======== EXERCISE MATERIALS ========

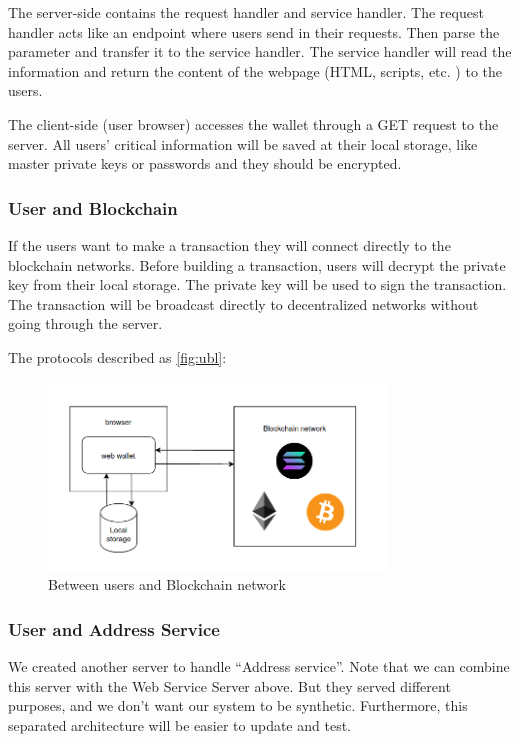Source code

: The server-side contains the request handler and service handler. The request handler acts like an endpoint where users send in their requests. Then parse the parameter and transfer it to the service handler. The service handler will read the information and return the content of the webpage (HTML, scripts, etc. ) to the users.

The client-side (user browser) accesses the wallet through a GET request to the server. All users' critical information will be saved at their local storage, like master private keys or passwords and they should be encrypted.

\subsubsection{User and Blockchain}

If the users want to make a transaction they will connect directly to the blockchain networks. Before building a transaction, users will decrypt the private key from their local storage. The private key will be used to sign the transaction. The transaction will be broadcast directly to decentralized networks without going through the server.

The protocols described as \autoref{fig:ubl}:

\begin{figure}[!ht]
    \centering
    \includegraphics[width=0.8\textwidth]{images/design_ubl.png}
    \caption[Between users and Blockchain network]{Between users and Blockchain network}
    \label{fig:ubl}
\end{figure}

\subsubsection{User and Address Service}

We created another server to handle “Address service”. Note that we can combine this server with the Web Service Server above. But they served different purposes, and we don’t want our system to be synthetic. Furthermore, this separated architecture will be easier to update and test.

========

- _WORK ORDER_:
Only one thing belongs in the answer: the number of lines of the data that contain the string "local".

- _WRITTEN SOLUTION_:
2